▸ Description of the task:
Once the pictures are set aside, retype the remaining entries exactly.

*** Begin section ***

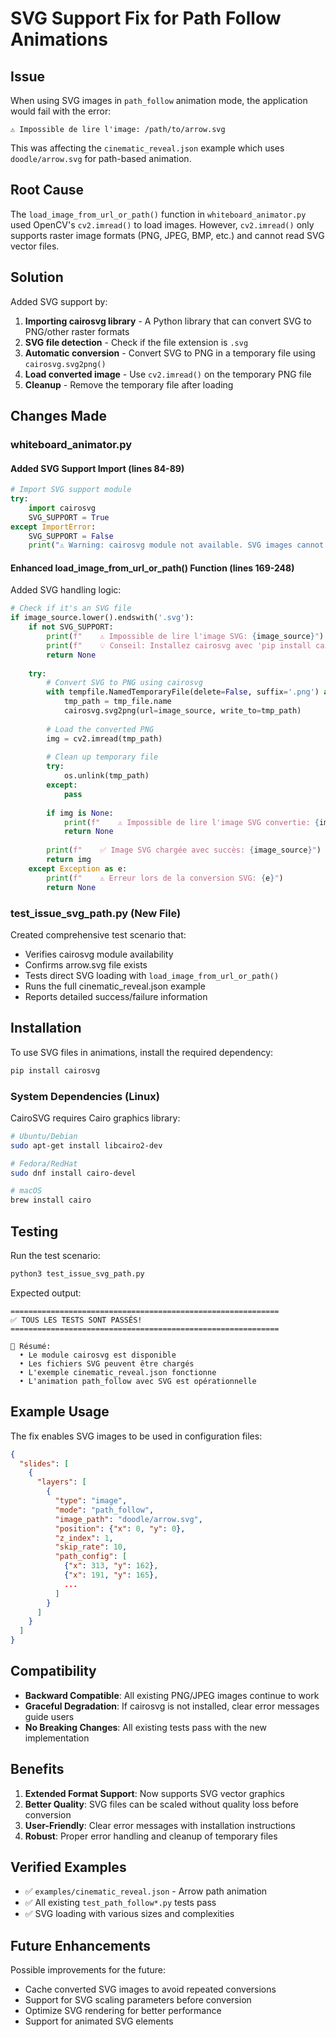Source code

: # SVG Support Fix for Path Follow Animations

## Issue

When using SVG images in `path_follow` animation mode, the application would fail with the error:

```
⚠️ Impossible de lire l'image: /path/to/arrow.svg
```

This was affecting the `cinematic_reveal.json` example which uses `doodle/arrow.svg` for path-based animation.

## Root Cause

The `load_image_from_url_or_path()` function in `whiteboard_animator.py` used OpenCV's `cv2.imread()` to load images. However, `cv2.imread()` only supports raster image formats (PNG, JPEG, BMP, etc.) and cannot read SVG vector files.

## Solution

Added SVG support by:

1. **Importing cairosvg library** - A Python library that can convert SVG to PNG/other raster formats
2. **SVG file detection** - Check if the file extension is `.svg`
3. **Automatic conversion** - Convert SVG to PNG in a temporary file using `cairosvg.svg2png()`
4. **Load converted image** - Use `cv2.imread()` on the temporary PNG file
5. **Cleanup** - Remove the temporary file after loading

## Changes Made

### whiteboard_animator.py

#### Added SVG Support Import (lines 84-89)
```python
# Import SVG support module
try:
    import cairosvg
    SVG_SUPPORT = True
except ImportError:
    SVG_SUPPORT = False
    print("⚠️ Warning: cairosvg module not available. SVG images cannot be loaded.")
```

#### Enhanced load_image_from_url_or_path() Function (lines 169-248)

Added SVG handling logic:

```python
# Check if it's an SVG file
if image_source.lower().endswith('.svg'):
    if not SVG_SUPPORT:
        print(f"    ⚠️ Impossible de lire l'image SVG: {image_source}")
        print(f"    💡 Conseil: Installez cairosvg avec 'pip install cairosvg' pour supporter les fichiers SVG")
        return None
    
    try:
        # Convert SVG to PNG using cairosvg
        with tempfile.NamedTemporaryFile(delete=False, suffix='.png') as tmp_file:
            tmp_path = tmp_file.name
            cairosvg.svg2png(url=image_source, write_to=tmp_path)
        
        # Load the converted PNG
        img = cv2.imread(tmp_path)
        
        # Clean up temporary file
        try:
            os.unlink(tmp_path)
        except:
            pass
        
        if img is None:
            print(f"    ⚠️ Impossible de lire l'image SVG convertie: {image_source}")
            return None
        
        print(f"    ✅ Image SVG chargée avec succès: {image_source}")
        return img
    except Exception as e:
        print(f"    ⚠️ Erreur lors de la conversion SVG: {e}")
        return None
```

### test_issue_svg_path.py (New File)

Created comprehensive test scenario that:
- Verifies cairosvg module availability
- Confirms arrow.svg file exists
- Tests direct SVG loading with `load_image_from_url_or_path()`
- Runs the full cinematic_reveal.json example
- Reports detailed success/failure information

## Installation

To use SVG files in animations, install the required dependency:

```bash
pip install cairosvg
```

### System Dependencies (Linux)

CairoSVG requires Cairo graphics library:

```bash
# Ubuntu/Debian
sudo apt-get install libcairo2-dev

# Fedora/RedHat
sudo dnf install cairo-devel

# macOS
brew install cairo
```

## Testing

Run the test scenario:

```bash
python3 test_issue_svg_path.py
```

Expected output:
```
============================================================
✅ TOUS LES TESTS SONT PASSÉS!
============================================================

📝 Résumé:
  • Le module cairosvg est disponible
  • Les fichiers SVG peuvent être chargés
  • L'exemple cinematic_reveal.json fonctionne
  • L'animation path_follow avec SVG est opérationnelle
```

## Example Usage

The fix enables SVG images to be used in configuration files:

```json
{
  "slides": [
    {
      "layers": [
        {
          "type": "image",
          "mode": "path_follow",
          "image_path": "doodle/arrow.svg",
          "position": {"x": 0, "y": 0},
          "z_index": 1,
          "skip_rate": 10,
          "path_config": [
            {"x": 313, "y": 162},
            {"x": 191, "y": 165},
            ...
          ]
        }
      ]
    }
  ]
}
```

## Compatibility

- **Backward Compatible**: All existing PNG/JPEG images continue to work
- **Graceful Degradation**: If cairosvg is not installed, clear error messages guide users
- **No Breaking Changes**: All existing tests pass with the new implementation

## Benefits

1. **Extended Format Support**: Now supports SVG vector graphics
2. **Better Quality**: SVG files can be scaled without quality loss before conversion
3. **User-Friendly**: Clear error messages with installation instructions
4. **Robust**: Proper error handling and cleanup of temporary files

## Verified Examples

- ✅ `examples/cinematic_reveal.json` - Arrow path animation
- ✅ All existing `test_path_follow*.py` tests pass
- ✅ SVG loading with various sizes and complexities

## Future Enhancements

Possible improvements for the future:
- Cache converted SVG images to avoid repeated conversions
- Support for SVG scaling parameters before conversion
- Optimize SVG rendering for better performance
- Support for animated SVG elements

*** End section ***

▸ Exercise output:
Source code

: # SVG Support Fix for Path Follow Animations

## Issue

When using SVG images in `path_follow` animation mode, the application would fail with the error:

```
⚠️ Impossible de lire l'image: /path/to/arrow.svg
```

This was affecting the `cinematic_reveal.json` example which uses `doodle/arrow.svg` for path-based animation.

## Root Cause

The `load_image_from_url_or_path()` function in `whiteboard_animator.py` used OpenCV's `cv2.imread()` to load images. However, `cv2.imread()` only supports raster image formats (PNG, JPEG, BMP, etc.) and cannot read SVG vector files.

## Solution

Added SVG support by:

1. **Importing cairosvg library** - A Python library that can convert SVG to PNG/other raster formats
2. **SVG file detection** - Check if the file extension is `.svg`
3. **Automatic conversion** - Convert SVG to PNG in a temporary file using `cairosvg.svg2png()`
4. **Load converted image** - Use `cv2.imread()` on the temporary PNG file
5. **Cleanup** - Remove the temporary file after loading

## Changes Made

### whiteboard_animator.py

#### Added SVG Support Import (lines 84-89)
```python
# Import SVG support module
try:
    import cairosvg
    SVG_SUPPORT = True
except ImportError:
    SVG_SUPPORT = False
    print("⚠️ Warning: cairosvg module not available. SVG images cannot be loaded.")
```

#### Enhanced load_image_from_url_or_path() Function (lines 169-248)

Added SVG handling logic:

```python
# Check if it's an SVG file
if image_source.lower().endswith('.svg'):
    if not SVG_SUPPORT:
        print(f"    ⚠️ Impossible de lire l'image SVG: {image_source}")
        print(f"    💡 Conseil: Installez cairosvg avec 'pip install cairosvg' pour supporter les fichiers SVG")
        return None
    
    try:
        # Convert SVG to PNG using cairosvg
        with tempfile.NamedTemporaryFile(delete=False, suffix='.png') as tmp_file:
            tmp_path = tmp_file.name
            cairosvg.svg2png(url=image_source, write_to=tmp_path)
        
        # Load the converted PNG
        img = cv2.imread(tmp_path)
        
        # Clean up temporary file
        try:
            os.unlink(tmp_path)
        except:
            pass
        
        if img is None:
            print(f"    ⚠️ Impossible de lire l'image SVG convertie: {image_source}")
            return None
        
        print(f"    ✅ Image SVG chargée avec succès: {image_source}")
        return img
    except Exception as e:
        print(f"    ⚠️ Erreur lors de la conversion SVG: {e}")
        return None
```

### test_issue_svg_path.py (New File)

Created comprehensive test scenario that:
- Verifies cairosvg module availability
- Confirms arrow.svg file exists
- Tests direct SVG loading with `load_image_from_url_or_path()`
- Runs the full cinematic_reveal.json example
- Reports detailed success/failure information

## Installation

To use SVG files in animations, install the required dependency:

```bash
pip install cairosvg
```

### System Dependencies (Linux)

CairoSVG requires Cairo graphics library:

```bash
# Ubuntu/Debian
sudo apt-get install libcairo2-dev

# Fedora/RedHat
sudo dnf install cairo-devel

# macOS
brew install cairo
```

## Testing

Run the test scenario:

```bash
python3 test_issue_svg_path.py
```

Expected output:
```
============================================================
✅ TOUS LES TESTS SONT PASSÉS!
============================================================

📝 Résumé:
  • Le module cairosvg est disponible
  • Les fichiers SVG peuvent être chargés
  • L'exemple cinematic_reveal.json fonctionne
  • L'animation path_follow avec SVG est opérationnelle
```

## Example Usage

The fix enables SVG images to be used in configuration files:

```json
{
  "slides": [
    {
      "layers": [
        {
          "type": "image",
          "mode": "path_follow",
          "image_path": "doodle/arrow.svg",
          "position": {"x": 0, "y": 0},
          "z_index": 1,
          "skip_rate": 10,
          "path_config": [
            {"x": 313, "y": 162},
            {"x": 191, "y": 165},
            ...
          ]
        }
      ]
    }
  ]
}
```

## Compatibility

- **Backward Compatible**: All existing PNG/JPEG images continue to work
- **Graceful Degradation**: If cairosvg is not installed, clear error messages guide users
- **No Breaking Changes**: All existing tests pass with the new implementation

## Benefits

1. **Extended Format Support**: Now supports SVG vector graphics
2. **Better Quality**: SVG files can be scaled without quality loss before conversion
3. **User-Friendly**: Clear error messages with installation instructions
4. **Robust**: Proper error handling and cleanup of temporary files

## Verified Examples

- ✅ `examples/cinematic_reveal.json` - Arrow path animation
- ✅ All existing `test_path_follow*.py` tests pass
- ✅ SVG loading with various sizes and complexities

## Future Enhancements

Possible improvements for the future:
- Cache converted SVG images to avoid repeated conversions
- Support for SVG scaling parameters before conversion
- Optimize SVG rendering for better performance
- Support for animated SVG elements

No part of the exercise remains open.